It's hard to take it seriously now. I burst into laughter when I read that "future retrospective of 2009" and practically the first phrase is "global comparative advantage".
What an amazing joke that future generations won't really understand.
Make it easier for J6P to go bankrupt and keep his house.
No, let's not. You're not letting the guy keep his house (as compassionate as that may sound), you're letting him keep his debt. He owns no house. The bank owns the house.
dryfly, I wonder if the word backlash is a little too measured for what Paulson has set in motion with TARP. Blowback maybe? Blind rage? Once the real economy starts churning out unemployed by the millions, the anger and hatred directed at the Treasury, Congress and the Fed will be something we haven't seen in our lifetimes. There is still a modicum of belief in the promises made by Paulson and Bernanke (and now Obama) that TARP and the coming stimulus will mitigate the recession; when these efforts fail, the anger will grow and grow. Politically and socially, the coming years will be horrid. Lionel | 12.28.08 - 11:41 am | #
I have not been a big believer in these things - but if the likes of 'The Donald' get bailed while millions get RIFed at GM, GE and Citi... I would not put it out of the realm of possibility. The ONLY hope Hank has of holding it together is to make damned sure the job loss is minimal - somehow. American's will put up with inflation, deflation and lot of bad gov't but will not freeze hungrily in the dark while others ride high on massive gov't handout.
To be honest w/ you - I think THAT was why GM got the 'bail' - to keep them from doing mass layoffs on Bush's watch. That can wasn't kicked awfully far down the road - it's coming up again fast.
"...the anger and hatred directed at the Treasury, Congress and the Fed will be something we haven't seen in our lifetimes."
Maybe. But when I think about likely scapegoats, I expect that we will round up the usual suspects. In the NYT WaMu article, for example, you have a drug-using loan processor and you have borrowers either wearing mariachi costumes or driving landscaping trucks. Guess what sorts of stereotypes those images support...

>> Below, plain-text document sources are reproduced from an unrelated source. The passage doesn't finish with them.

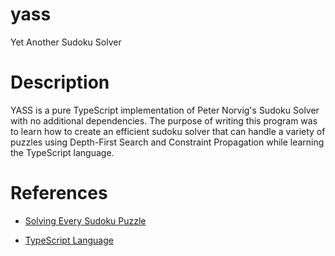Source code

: # yass

Yet Another Sudoku Solver

# Description

YASS is a pure TypeScript implementation of Peter Norvig's Sudoku Solver with no additional dependencies.
The purpose of writing this program was to learn how to create an efficient sudoku solver that can handle a variety of puzzles using Depth-First Search and Constraint Propagation while learning the TypeScript language.

# References

* [Solving Every Sudoku Puzzle](https://norvig.com/sudoku.html)

* [TypeScript Language](https://basarat.gitbooks.io/typescript/content/docs/getting-started.html)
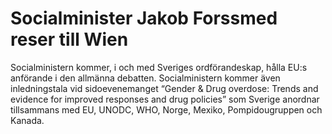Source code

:# Socialminister Jakob Forssmed reser till Wien

Socialministern kommer, i och med Sveriges ordförandeskap, hålla EU:s anförande i den allmänna debatten. Socialministern kommer även inledningstala vid sidoevenemanget “Gender & Drug overdose: Trends and evidence for improved responses and drug policies” som Sverige anordnar tillsammans med EU, UNODC, WHO, Norge, Mexiko, Pompidougruppen och Kanada.
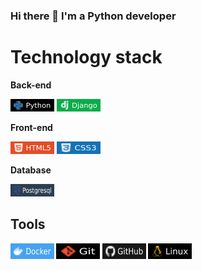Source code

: ### Hi there 👋 I'm a Python developer

<h1>Technology stack</h1>
<b font-size="18px"> Back-end </b>
  <p>
    <img src="https://github.com/PavelGrebenshikov/PavelGrebenshikov/raw/main/icons/python.svg" width="70" height="20" />
    <img src="https://github.com/PavelGrebenshikov/PavelGrebenshikov/raw/main/icons/django.svg" width="70" height="20" />
  </p>
<b> Front-end </b>
  <p>
    <img src="https://github.com/PavelGrebenshikov/PavelGrebenshikov/raw/main/icons/HTML.svg" width="70" height="20" />
    <img src="https://github.com/PavelGrebenshikov/PavelGrebenshikov/raw/main/icons/CSS.svg" width="70" height="20" />
  </p>
<b> Database <b>
  <p><img src="https://github.com/PavelGrebenshikov/PavelGrebenshikov/raw/main/icons/postgresql.svg" width="70" height="20" /></p>
<h2> Tools </h2>
  <p>
    <img src="https://github.com/PavelGrebenshikov/PavelGrebenshikov/raw/main/icons/Docker.svg" width="70" height="25" />
    <img src="https://github.com/PavelGrebenshikov/PavelGrebenshikov/raw/main/icons/git.svg" width="70" height="25" />
    <img src="https://github.com/PavelGrebenshikov/PavelGrebenshikov/raw/main/icons/github.svg" width="70" height="25" />
    <img src="https://github.com/PavelGrebenshikov/PavelGrebenshikov/raw/main/icons/Linux.svg" width="70" height="25" />
  </p>

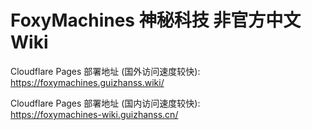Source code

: # FoxyMachines 神秘科技 非官方中文 Wiki

Cloudflare Pages 部署地址 (国外访问速度较快):  
https://foxymachines.guizhanss.wiki/

Cloudflare Pages 部署地址 (国内访问速度较快):  
https://foxymachines-wiki.guizhanss.cn/
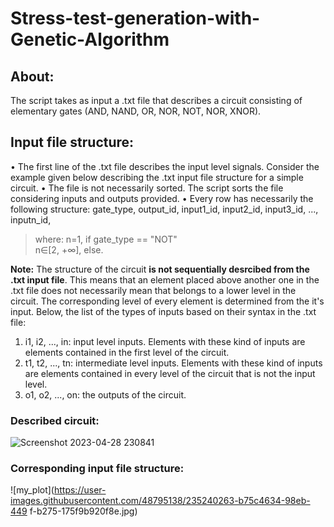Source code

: # Stress-test-generation-with-Genetic-Algorithm

## About:
The script takes as input a .txt file that describes a circuit consisting of elementary gates (AND, NAND, OR, NOR, NOT, NOR, XNOR). 

## Input file structure:
• The first line of the .txt file describes the input level signals. Consider the example given below describing the .txt input file structure for a simple circuit.
• The file is not necessarily sorted. The script sorts the file considering inputs and outputs provided.
• Every row has necessarily the following structure: gate_type, output_id, input1_id, input2_id, input3_id, ..., inputn_id, <br>
> where:    n=1, if gate_type == "NOT" <br>
          n∈[2, +∞], else. 
          

**Note:** The structure of the circuit **is not sequentially desrcibed from the .txt input file**. This means that an element placed above another one in the .txt file does not necessarily mean that belongs to a lower level in the circuit. The corresponding level of every element is determined from the it's input. Below, the list of the types of inputs based on their syntax in the .txt file:
1) i1, i2, ..., in: input level inputs. Elements with these kind of inputs are elements contained in the first level of the circuit.
2) t1, t2, ..., tn: intermediate level inputs. Elements with these kind of inputs are elements contained in every level of the circuit that is not the input level.
3) o1, o2, ..., on: the outputs of the circuit. 

### Described circuit:
![Screenshot 2023-04-28 230841](https://user-images.githubusercontent.com/48795138/235244030-37d9ff24-a4c5-4b13-ade0-1a6bf3598aff.png)

### Corresponding input file structure:


![my_plot](https://user-images.githubusercontent.com/48795138/235240263-b75c4634-98eb-449
f-b275-175f9b920f8e.jpg)
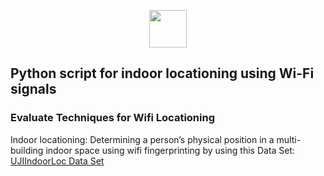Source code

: <p align="center">
  <a href="https://ubiqum.com/programs/data-analytics-and-machine-learning-program/"><img src = "https://scontent-ber1-1.cdninstagram.com/vp/706a70a2cf2361d0b5c0c9335e9d06d1/5D6D4095/t51.2885-19/s320x320/22352400_125994984820756_7444932873942990848_n.jpg?_nc_ht=scontent-ber1-1.cdninstagram.com" width = 60></a>
</p>

<h2>Python script for indoor locationing using Wi-Fi signals</h2>

### Evaluate Techniques for Wifi Locationing

Indoor locationing: Determining a person’s physical position in a multi-building indoor space using wifi fingerprinting by using this Data Set: [UJIIndoorLoc Data Set](http://archive.ics.uci.edu/ml/datasets/UJIIndoorLoc)
</p><br></p>
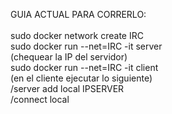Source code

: GUIA ACTUAL PARA CORRERLO:<br/>
<br/>
sudo docker network create IRC<br/>
sudo docker run --net=IRC -it server<br/>
(chequear la IP del servidor)<br/>
sudo docker run --net=IRC -it client<br/>
(en el cliente ejecutar lo siguiente)<br/>
/server add local IPSERVER<br/>
/connect local<br/>
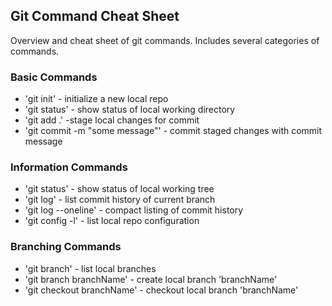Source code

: ## Git Command Cheat Sheet

Overview and cheat sheet of git commands. Includes several categories of commands.



### Basic Commands

* 'git init' - initialize a new local repo
* 'git status' - show status of local working directory
* 'git add .' -stage local changes for commit
* 'git commit -m "some message"' - commit staged changes with commit message

### Information Commands
* 'git status' - show status of local working tree
* 'git log' - list commit history of current branch
* 'git log --oneline' - compact listing of commit history
* 'git config -l' - list local repo configuration

### Branching Commands
* 'git branch' - list local branches
* 'git branch branchName' - create local branch 'branchName'
* 'git checkout branchName' - checkout local branch 'branchName'
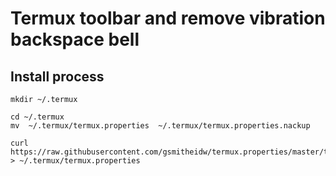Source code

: 
# Termux toolbar and remove vibration  backspace bell

## Install process

    mkdir ~/.termux

    cd ~/.termux
    mv  ~/.termux/termux.properties  ~/.termux/termux.properties.nackup

    curl https://raw.githubusercontent.com/gsmitheidw/termux.properties/master/termux.properties > ~/.termux/termux.properties


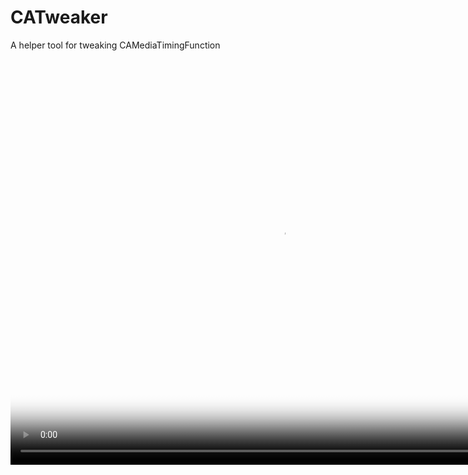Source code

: # CATweaker
A helper tool for tweaking CAMediaTimingFunction

<video src="video.mp4" poster="poster.jpg" width="867" height="649" controls preload></video>
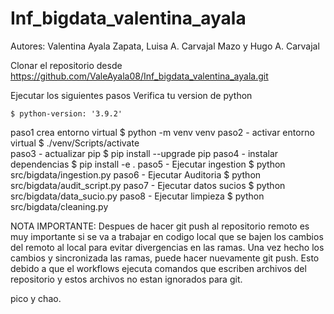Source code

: # Inf_bigdata_valentina_ayala

Autores:
Valentina Ayala Zapata, Luisa A. Carvajal Mazo y Hugo A. Carvajal

Clonar el repositorio desde https://github.com/ValeAyala08/Inf_bigdata_valentina_ayala.git

Ejecutar los siguientes pasos
Verifica tu version de python

    $ python-version: '3.9.2'
paso1 crea entorno virtual
    $ python -m venv venv
paso2 - activar entorno virtual
    $ ./venv/Scripts/activate   
paso3 - actualizar pip
    $ pip install --upgrade pip
paso4 - instalar dependencias
    $ pip install -e .
paso5 - Ejecutar ingestion
    $ python src/bigdata/ingestion.py 
paso6 - Ejecutar Auditoria
    $ python src/bigdata/audit_script.py
paso7 - Ejecutar datos sucios
    $ python src/bigdata/data_sucio.py
paso8 - Ejecutar limpieza
    $ python src/bigdata/cleaning.py

NOTA IMPORTANTE:
Despues de hacer git push al repositorio remoto es muy importante si se va a trabajar en codigo local que se bajen los cambios del remoto al local para evitar divergencias en las ramas. Una vez hecho los cambios y sincronizada las ramas, puede hacer nuevamente git push. Esto debido a que el workflows ejecuta comandos que escriben archivos del repositorio y estos archivos no estan ignorados para git.

pico y chao.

"The question remains though: In what currency will you keep your savings?"
I am thinking of just quitting and living off savings for the forseeable future. Why work and accumulate when the faith is not there that your savings will be worth anything. I have been accumulating for as long as I have been working but why not just drop out and spend my time with the family instead of chasing even more little pieces of paper backed by a system that is in the process of dying.
I guess I have the post Christmas blues or something.

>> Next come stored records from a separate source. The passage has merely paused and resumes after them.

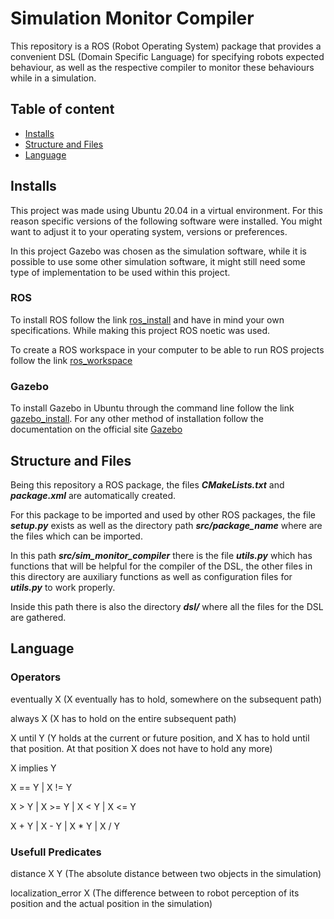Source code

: # Simulation Monitor Compiler
 This repository is a ROS (Robot Operating System) package that provides a convenient DSL (Domain Specific Language) for specifying robots expected behaviour, as well as the respective compiler to monitor these behaviours while in a simulation.


## Table of content
* [Installs](#installs)
* [Structure and Files](#structure-and-files)
* [Language](#language)


## Installs
This project was made using Ubuntu 20.04 in a virtual environment. For this reason specific versions of the following software were installed. You might want to adjust it to your operating system, versions or preferences.

In this project Gazebo was chosen as the simulation software, while it is possible to use some other simulation software, it might still need some type of implementation to be used within this project.

### ROS
To install ROS follow the link [ros_install](http://wiki.ros.org/ROS/Installation) and have in mind your own specifications. While making this project ROS noetic was used.


To create a ROS workspace in your computer to be able to run ROS projects follow the link [ros_workspace](http://wiki.ros.org/catkin/Tutorials/create_a_workspace)

### Gazebo
To install Gazebo in Ubuntu through the command line follow the link [gazebo_install](http://gazebosim.org/tutorials?tut=install_ubuntu). For any other method of installation follow the documentation on the official site [Gazebo](http://gazebosim.org/)


## Structure and Files
Being this repository a ROS package, the files **_CMakeLists.txt_** and **_package.xml_** are automatically created.

For this package to be imported and used by other ROS packages, the file **_setup.py_** exists as well as the directory path **_src/package_name_** where are the files which can be imported.
 
In this path **_src/sim_monitor_compiler_** there is the file **_utils.py_** which has functions that will be helpful for the compiler of the DSL, the other files in this directory are auxiliary functions as well as configuration files for **_utils.py_** to work properly.

Inside this path there is also the directory **_dsl/_** where all the files for the DSL are gathered.


## Language

### Operators
eventually X (X eventually has to hold, somewhere on the subsequent path)

always X (X has to hold on the entire subsequent path)

X until Y (Y holds at the current or future position, and X has to hold until that position. At that position X does not have to hold any more)

X implies Y

X == Y | X != Y

X > Y | X >= Y | X < Y | X <= Y

X + Y | X - Y | X * Y | X / Y

### Usefull Predicates
distance X Y (The absolute distance between two objects in the simulation) 

localization_error X (The difference between to robot perception of its position and the actual position in the simulation)

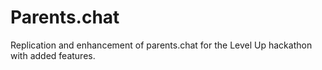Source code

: # Parents.chat
Replication and enhancement of parents.chat for the Level Up hackathon with added features.
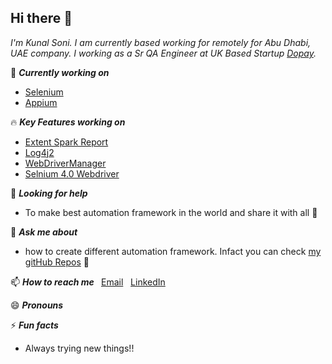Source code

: ## Hi there 👋

*I'm Kunal Soni. I am currently based working for remotely for Abu Dhabi, UAE company. I working as a  Sr QA Engineer at UK Based Startup [Dopay](https://dopay.com/).*

🔭 <B> *Currently working on* </B> 

- [Selenium](https://www.selenium.dev/)
- [Appium](http://appium.io/)

:fire: <B> *Key Features working on* </B>

- [Extent Spark Report](https://github.com/extent-framework/extentreports-java/wiki/A-Complete-Example) <br>
- [Log4j2](https://logging.apache.org/log4j/2.x/manual/configuration.html)<br>
- [WebDriverManager](https://github.com/bonigarcia/webdrivermanager)<br>
- [Selnium 4.0 Webdriver](https://www.selenium.dev/maven/) <br>

🤔 <B> *Looking for help* </B>  
- To make best automation framework in the world and share it with all :musical_note: <br> 

💬 <B> *Ask me about* </B> 
- how to create different automation framework. Infact you can check [my gitHub Repos](https://github.com/writeonk?tab=repositories) :fallen_leaf: <br>

📫 <B> *How to reach me* </B>
&nbsp; [Email](write@gmail.com)
&nbsp; [LinkedIn](https://www.linkedin.com/in/writeonk/)
 
😄 <B> *Pronouns* <br> </B>

⚡ <B> *Fun facts* <br> </B>
- Always trying new things!!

"...to press their case. And they say they have a compelling one." Let's distill that "compelling argument." What the CRE investors are saying is that the commercial real estate market is currently working and market forces are acting rationally making effective changes in their industry. It is from that which the CRE needs protection.
There are several lessons to take from reading between the lines. First this is a white flag of surrender acknowledging that the TARP has failed. One of the, if not THE reason for the first $700b was to relubricate the day to day lending mechanisms that the economy needs to operate. Those reasons include formerly routine rolling of CRE debt and extending rational consumer credit. Result; EPIC FAIL. Second, the Fed has gone retail with their efforts. Wholesale lender of last resort didn't work so try going straight to the customers. And this too shall FAIL. The problem with their entire thesis is in assuming that filling the buckets fixes the holes.
Democracy is the problem. You elect W and Barack and you expect rationality in policy decisions ?
You gotto be kidding yourself
Frued | Homepage | 12.28.08 - 11:57 am | #
That's pretty much where I come out. When all is said and done. It appears that the oldest "democracy"i.e., the USA, has run out the string. We didn't go communist, we didn't go fascist, we didn't go anarchist, we just went . . .
As you can imagine, I now have lots of extra time for heckling
Wow, you guys are starting to sound like me. I have a ton of time now but instead of foolishly investing in "skills" like I did from 1985-2004, now I'm investing it in wanton sex and kibbitzing.
Kind of would like to get back into a real career space but the IT industry has become so unpleasant since 2004... magic of the "free market" and all that crap.
.
The best currency is a weighted digital index of everything with a reasonably marked monetary value, updated every second by algorithm on millions of private computers around the world, linked. I'm working on it.
"I can. It's called Jubilee. Make it easier for J6P to go bankrupt and keep his house. Make it easier to wipe out debts generally. Get the system-wide leverage down. Get the cost of debt service down. Use TARP money to recapitalize critical, but insolvent, financial intermediaries. Let the rest die. We don't have the resources to save everyone. It's triage time.
NorkaWest "
Good. But it could only work if J6P & business & govt & etc were thereafter prevented from taking on new debt, now that the balance sheet is clean - which happens all too frequently.
So is Sunday morning when the good conversation happens on Calculated Risk? So much noise during most of the week...
Is there an ETF that shorts munis?
Dunno about an inverse, but searching for "muni bond etf" turns up all sorts of goodies, like this Seeking Alpha article. Easy enough to short one of those yourself.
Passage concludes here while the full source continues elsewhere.